Every major operating system update ships with features optimized for the current generation of hardware. This is, in isolation, a reasonable engineering choice. The problem is that these updates are then pushed to devices that predate the hardware optimizations by several years, with no meaningful option to decline.

Apple’s iOS updates have consistently increased the memory and processing demands placed on older iPhone models. The company’s own benchmarks show newer chip generations delivering substantial performance gains, yet the software layer is designed to consume proportionally more of whatever resources are available. The experience on a two-year-old phone running the latest iOS degrades noticeably, not because the hardware failed, but because the software’s appetite grew to match newer hardware that the user does not yet own.

This is not incompetence. These are companies with some of the most sophisticated performance engineering teams in the world. A team capable of squeezing every millisecond out of a new chip launch is also capable of maintaining a leaner software branch for older hardware. The decision not to do so is a product decision, not a technical limitation.

Security Deprecation Is the Polite Version of a Forced Upgrade

The cleaner version of device obsolescence happens through security support windows. When a manufacturer ends security updates for a device, they are not disabling it. They are simply ensuring that every month that passes makes it incrementally more dangerous to keep using.

This is the mechanism Microsoft is deploying against Windows 10. The operating system will lose security support in October 2025, at which point the hundreds of millions of PCs running it will not stop working. They will simply become progressively less safe to use for anyone serious about security. Microsoft is not hiding what it wants to happen next.

The security argument is not entirely cynical. Real vulnerabilities do accumulate in unsupported software. But the decision about when to end support, and how narrowly to draw the hardware compatibility cutoff, is a business calculation as much as a security one.

Diagram showing three converging pressure mechanisms on an older smartphone device
Three independently defensible decisions, one coordinated outcome.

Ecosystem Lock-In Amplifies the Pressure

The third layer is the most sophisticated. Even if your hardware runs the latest software acceptably, and even if security updates continue, newer devices interoperate with the rest of the ecosystem in ways older ones cannot.

Apple’s Continuity features, which let you hand off tasks between iPhone, iPad, and Mac, require specific chip generations. AirDrop improvements, precision finding in the Find My network, and various spatial audio capabilities are gated behind hardware that is, by design, unavailable to older devices. The older phone is not broken. It is simply progressively excluded from the network effects that make the ecosystem valuable.

This is the upgrade mechanism that is hardest to legislate against, because it is technically honest. The feature genuinely requires the newer hardware. The fact that the ecosystem was designed to generate exactly this kind of exclusion pressure is not visible in any single product decision.

The Counterargument

The most credible defense of these practices is that software complexity genuinely does grow, and that the alternative, frozen software that never adds features to preserve compatibility with aging hardware, would also harm consumers. There is real substance to this. The computational demands of modern encryption standards, the machine learning models running on-device for photography and voice recognition, the network protocols that make wireless connectivity faster: these legitimately require more capable hardware over time.
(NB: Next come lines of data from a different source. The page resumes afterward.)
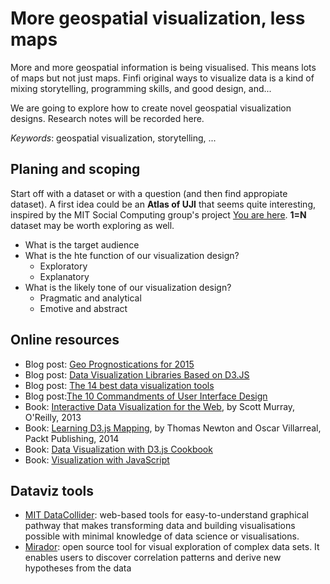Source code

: 
# More geospatial visualization, less maps

More and more geospatial information is being visualised. This means lots of maps but not just maps. Finfi original ways to visualize data is a kind of mixing storytelling, programming skills, and good design, and...

We are going to explore how to create novel geospatial visualization designs. Research notes will be recorded here.  

*Keywords*: geospatial  visualization, storytelling, ...

## Planing and scoping  

Start off with a dataset or with a question (and then find appropiate dataset). A first idea could be an **Atlas of UJI** that seems quite interesting, inspired  by the MIT Social Computing group's project [You are here](http://youarehere.cc/#/). **1=N** dataset may be worth exploring as well. 

* What is the target audience
* What is the hte function of our visualization design?
    * Exploratory 
    * Explanatory
* What is the likely tone of our visualization design?
    * Pragmatic and analytical 
    * Emotive and abstract


## Online resources 
* Blog post: [Geo Prognostications for 2015](http://www.vicchi.org/2015/01/29/geo-prognostications-for-2015/)
* Blog post: [Data Visualization Libraries Based on D3.JS](http://mikemcdearmon.com/portfolio/techposts/charting-libraries-using-d3)
* Blog post: [The 14 best data visualization tools](http://thenextweb.com/dd/2015/04/21/the-14-best-data-visualization-tools/)
* Blog post:[The 10 Commandments of User Interface Design](http://www.designmantic.com/blog/infographics/the-10-commandments-of-ui-design/) 
* Book: [Interactive Data Visualization for the Web](http://chimera.labs.oreilly.com/books/1230000000345), by Scott Murray, O'Reilly, 2013
* Book: [Learning D3.js Mapping](https://www.packtpub.com/web-development/learning-d3js-mapping), by Thomas Newton and Oscar Villarreal, Packt Publishing, 2014
* Book: [Data Visualization with D3.js Cookbook](http://www.amazon.com/Data-Visualization-D3-js-Cookbook-Nick/dp/178216216X/)
* Book: [ Visualization with JavaScript](http://shop.oreilly.com/product/9781593276058.do)

## Dataviz tools
* [MIT DataCollider](http://datacollider.io/):  web-based tools for easy-to-understand graphical pathway that makes transforming data and building visualisations possible with minimal knowledge of data science or visualisations.
* [Mirador](http://fathom.info/mirador/): open source tool for visual exploration of complex data sets. It enables users to discover correlation patterns and derive new hypotheses from the data
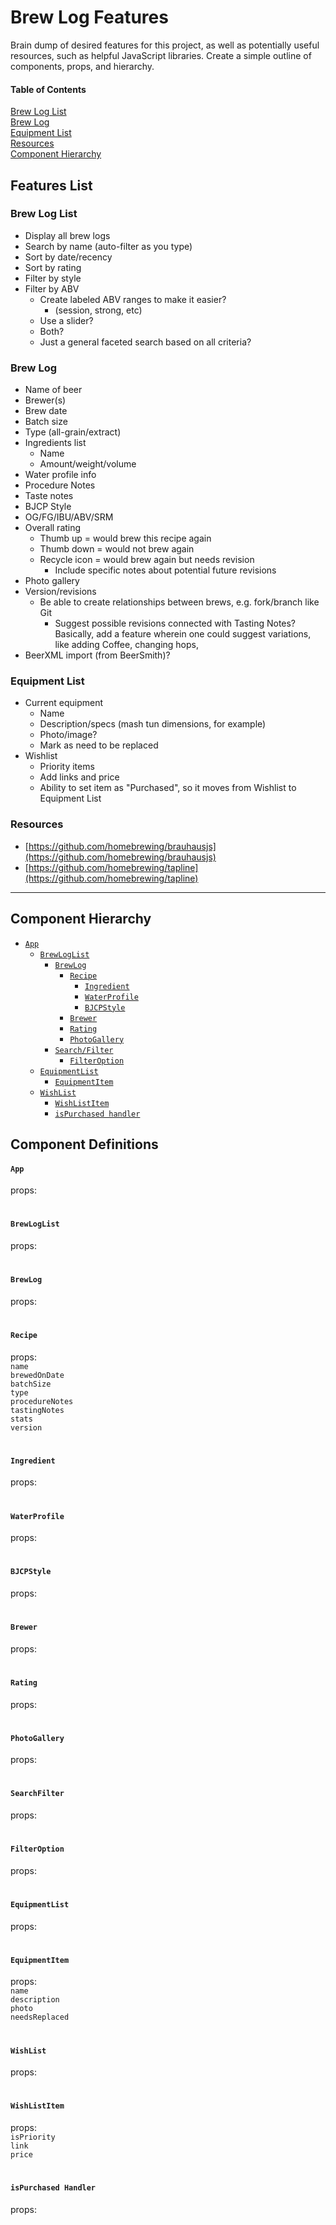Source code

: # Brew Log Features
Brain dump of desired features for this project, as well as potentially useful resources, such as helpful JavaScript libraries. Create a simple outline of components, props, and hierarchy.

#### Table of Contents
[Brew Log List](#brew-log-list)<br>
[Brew Log](#brew-log)<br>
[Equipment List](#equipment-list)<br>
[Resources](#resources)<br>
[Component Hierarchy](#component-hierarchy)<br>

## Features List

### Brew Log List
* Display all brew logs
* Search by name (auto-filter as you type)
* Sort by date/recency
* Sort by rating
* Filter by style
* Filter by ABV
	* Create labeled ABV ranges to make it easier?
		* (session, strong, etc)
	* Use a slider?
	* Both?
	* Just a general faceted search based on all criteria?
  
### Brew Log
* Name of beer
* Brewer(s)
* Brew date
* Batch size
* Type (all-grain/extract)
* Ingredients list
	* Name
	* Amount/weight/volume
* Water profile info
* Procedure Notes
* Taste notes
* BJCP Style
* OG/FG/IBU/ABV/SRM
* Overall rating
	* Thumb up = would brew this recipe again
	* Thumb down = would not brew again
	* Recycle icon = would brew again but needs revision
		* Include specific notes about potential future revisions
* Photo gallery
* Version/revisions
	* Be able to create relationships between brews, e.g. fork/branch like Git
		* Suggest possible revisions connected with Tasting Notes? Basically, add a feature wherein one could suggest variations, like adding Coffee, changing hops,
* BeerXML import (from BeerSmith)?

### Equipment List
* Current equipment
	* Name
	* Description/specs (mash tun dimensions, for example)
	* Photo/image?
	* Mark as need to be replaced
* Wishlist
	* Priority items
	* Add links and price
	* Ability to set item as "Purchased", so it moves from Wishlist to Equipment List

### Resources
* [https://github.com/homebrewing/brauhausjs](https://github.com/homebrewing/brauhausjs)
* [https://github.com/homebrewing/tapline](https://github.com/homebrewing/tapline)

---

## Component Hierarchy
- [`App`](#app)
	- [`BrewLogList`](#brewloglist)
		- [`BrewLog`](#brewlog)
			- [`Recipe`](#recipe)
				- [`Ingredient`](#ingredient)
				- [`WaterProfile`](#waterprofile)
				- [`BJCPStyle`](#bjcpstyle)
			- [`Brewer`](#brewer)
			- [`Rating`](#rating)
			- [`PhotoGallery`](#photogallery)
		- [`Search/Filter`](#searchfilter)
			- [`FilterOption`](#filteroption)
	- [`EquipmentList`](#equipmentlist)
	    - [`EquipmentItem`](#equipmentitem)
	- [`WishList`](#wishlist)
	    - [`WishListItem`](#wishlistitem)
		- [`isPurchased handler`](#ispurchased-handler)
		
## Component Definitions

#### `App`
props:<br>

#

#### `BrewLogList`
props:<br>

#

#### `BrewLog`
props:<br>

#

#### `Recipe`
props:<br>
`name`<br>
`brewedOnDate`<br>
`batchSize`<br>
`type`<br>
`procedureNotes`<br>
`tastingNotes`<br>
`stats`<br>
`version`<br>

#

#### `Ingredient`
props:<br>

#

#### `WaterProfile`
props:<br>

#

#### `BJCPStyle`
props:<br>

#

#### `Brewer`
props:<br>

#

#### `Rating`
props:<br>

#

#### `PhotoGallery`
props:<br>

#

#### `SearchFilter`
props:<br>

#

#### `FilterOption`
props:<br>

#

#### `EquipmentList`
props:<br>

#

#### `EquipmentItem`
props:<br>
`name`<br>
`description`<br>
`photo`<br>
`needsReplaced`<br>

#

#### `WishList`
props:<br>

#

#### `WishListItem`
props:<br>
`isPriority`<br>
`link`<br>
`price`<br>

#

#### `isPurchased Handler`
props:<br>
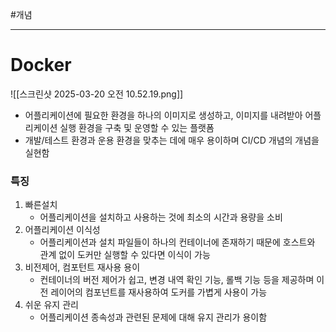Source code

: #개념

---
# Docker
![[스크린샷 2025-03-20 오전 10.52.19.png]]

- 어플리케이션에 필요한 환경을 하나의 이미지로 생성하고, 이미지를 내려받아 어플리케이션 실행 환경을 구축 및 운영할 수 있는 플랫폼
- 개발/테스트 환경과 운용 환경을 맞추는 데에 매우 용이하며 CI/CD 개념의 개념을 실현함

### 특징

1. 빠른설치
	- 어플리케이션을 설치하고 사용하는 것에 최소의 시간과 용량을 소비
2. 어플리케이션 이식성
	- 어플리케이션과 설치 파일들이 하나의 컨테이너에 존재하기 때문에 호스트와 관계 없이 도커만 실행할 수 있다면 이식이 가능
3. 비전제어, 컴포턴트 재사용 용이
	- 컨테이너의 버전 제어가 쉽고, 변경 내역 확인 기능, 롤백 기능 등을 제공하며 이전 레이어의 컴포넌트를 재사용하여 도커를 가볍게 사용이 가능
4. 쉬운 유지 관리
	- 어플리케이션 종속성과 관련된 문제에 대해 유지 관리가 용이함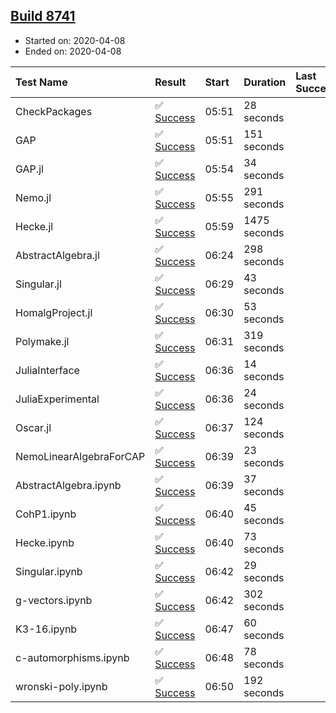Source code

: ## [Build 8741](https://oscarci.mathematik.uni-kl.de/job/oscar/8741/)

* Started on: 2020-04-08
* Ended on: 2020-04-08

| Test Name    | Result | Start | Duration | Last Success | First Failure |
|:-------------|:-------|:------|:---------|:-------------|:--------------|
| CheckPackages | ✅ [Success](https://oscarci.mathematik.uni-kl.de/job/oscar/8741/artifact/logs/build-8741/CheckPackages.log) | 05:51 | 28 seconds |  |  |
| GAP | ✅ [Success](https://oscarci.mathematik.uni-kl.de/job/oscar/8741/artifact/logs/build-8741/GAP.log) | 05:51 | 151 seconds |  |  |
| GAP.jl | ✅ [Success](https://oscarci.mathematik.uni-kl.de/job/oscar/8741/artifact/logs/build-8741/GAP.jl.log) | 05:54 | 34 seconds |  |  |
| Nemo.jl | ✅ [Success](https://oscarci.mathematik.uni-kl.de/job/oscar/8741/artifact/logs/build-8741/Nemo.jl.log) | 05:55 | 291 seconds |  |  |
| Hecke.jl | ✅ [Success](https://oscarci.mathematik.uni-kl.de/job/oscar/8741/artifact/logs/build-8741/Hecke.jl.log) | 05:59 | 1475 seconds |  |  |
| AbstractAlgebra.jl | ✅ [Success](https://oscarci.mathematik.uni-kl.de/job/oscar/8741/artifact/logs/build-8741/AbstractAlgebra.jl.log) | 06:24 | 298 seconds |  |  |
| Singular.jl | ✅ [Success](https://oscarci.mathematik.uni-kl.de/job/oscar/8741/artifact/logs/build-8741/Singular.jl.log) | 06:29 | 43 seconds |  |  |
| HomalgProject.jl | ✅ [Success](https://oscarci.mathematik.uni-kl.de/job/oscar/8741/artifact/logs/build-8741/HomalgProject.jl.log) | 06:30 | 53 seconds |  |  |
| Polymake.jl | ✅ [Success](https://oscarci.mathematik.uni-kl.de/job/oscar/8741/artifact/logs/build-8741/Polymake.jl.log) | 06:31 | 319 seconds |  |  |
| JuliaInterface | ✅ [Success](https://oscarci.mathematik.uni-kl.de/job/oscar/8741/artifact/logs/build-8741/JuliaInterface.log) | 06:36 | 14 seconds |  |  |
| JuliaExperimental | ✅ [Success](https://oscarci.mathematik.uni-kl.de/job/oscar/8741/artifact/logs/build-8741/JuliaExperimental.log) | 06:36 | 24 seconds |  |  |
| Oscar.jl | ✅ [Success](https://oscarci.mathematik.uni-kl.de/job/oscar/8741/artifact/logs/build-8741/Oscar.jl.log) | 06:37 | 124 seconds |  |  |
| NemoLinearAlgebraForCAP | ✅ [Success](https://oscarci.mathematik.uni-kl.de/job/oscar/8741/artifact/logs/build-8741/NemoLinearAlgebraForCAP.log) | 06:39 | 23 seconds |  |  |
| AbstractAlgebra.ipynb | ✅ [Success](https://oscarci.mathematik.uni-kl.de/job/oscar/8741/artifact/logs/build-8741/AbstractAlgebra.ipynb.log) | 06:39 | 37 seconds |  |  |
| CohP1.ipynb | ✅ [Success](https://oscarci.mathematik.uni-kl.de/job/oscar/8741/artifact/logs/build-8741/CohP1.ipynb.log) | 06:40 | 45 seconds |  |  |
| Hecke.ipynb | ✅ [Success](https://oscarci.mathematik.uni-kl.de/job/oscar/8741/artifact/logs/build-8741/Hecke.ipynb.log) | 06:40 | 73 seconds |  |  |
| Singular.ipynb | ✅ [Success](https://oscarci.mathematik.uni-kl.de/job/oscar/8741/artifact/logs/build-8741/Singular.ipynb.log) | 06:42 | 29 seconds |  |  |
| g-vectors.ipynb | ✅ [Success](https://oscarci.mathematik.uni-kl.de/job/oscar/8741/artifact/logs/build-8741/g-vectors.ipynb.log) | 06:42 | 302 seconds |  |  |
| K3-16.ipynb | ✅ [Success](https://oscarci.mathematik.uni-kl.de/job/oscar/8741/artifact/logs/build-8741/K3-16.ipynb.log) | 06:47 | 60 seconds |  |  |
| c-automorphisms.ipynb | ✅ [Success](https://oscarci.mathematik.uni-kl.de/job/oscar/8741/artifact/logs/build-8741/c-automorphisms.ipynb.log) | 06:48 | 78 seconds |  |  |
| wronski-poly.ipynb | ✅ [Success](https://oscarci.mathematik.uni-kl.de/job/oscar/8741/artifact/logs/build-8741/wronski-poly.ipynb.log) | 06:50 | 192 seconds |  |  |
The throttling case Apple settled is actually the clearest example of something more defensible than it initially appeared. Apple did slow older iPhones, but the stated reason, managing degraded batteries to prevent unexpected shutdowns, was real. The failure was in transparency, not entirely in motive.

But this defense has limits. It explains incremental performance demands. It does not explain why the software branch for older hardware cannot be maintained with fewer features and lighter weight. It does not explain why security support windows are set where they are, rather than longer. The engineering argument covers the honest part of the practice; it does not cover the parts that are straightforwardly designed to convert user frustration into upgrade revenue.

The Verdict

Planned obsolescence in consumer tech is real, but it operates through systems that are individually defensible and collectively corrosive. No single decision looks like a conspiracy. The software team needed new features. The security team set a support window. The hardware team built capabilities into the new chip. The result, users who feel increasing pressure to upgrade hardware that physically still works, is not accidental.

The honest position is this: the companies building these systems know what they are building. They have the engineering talent and the data to design for longer device lifespans if that were the priority. It is not the priority, because obsolescence by design has straightforward economics. Until regulators treat support-window decisions and ecosystem compatibility gates with the same scrutiny they give price-fixing, the pressure will keep building, one update at a time.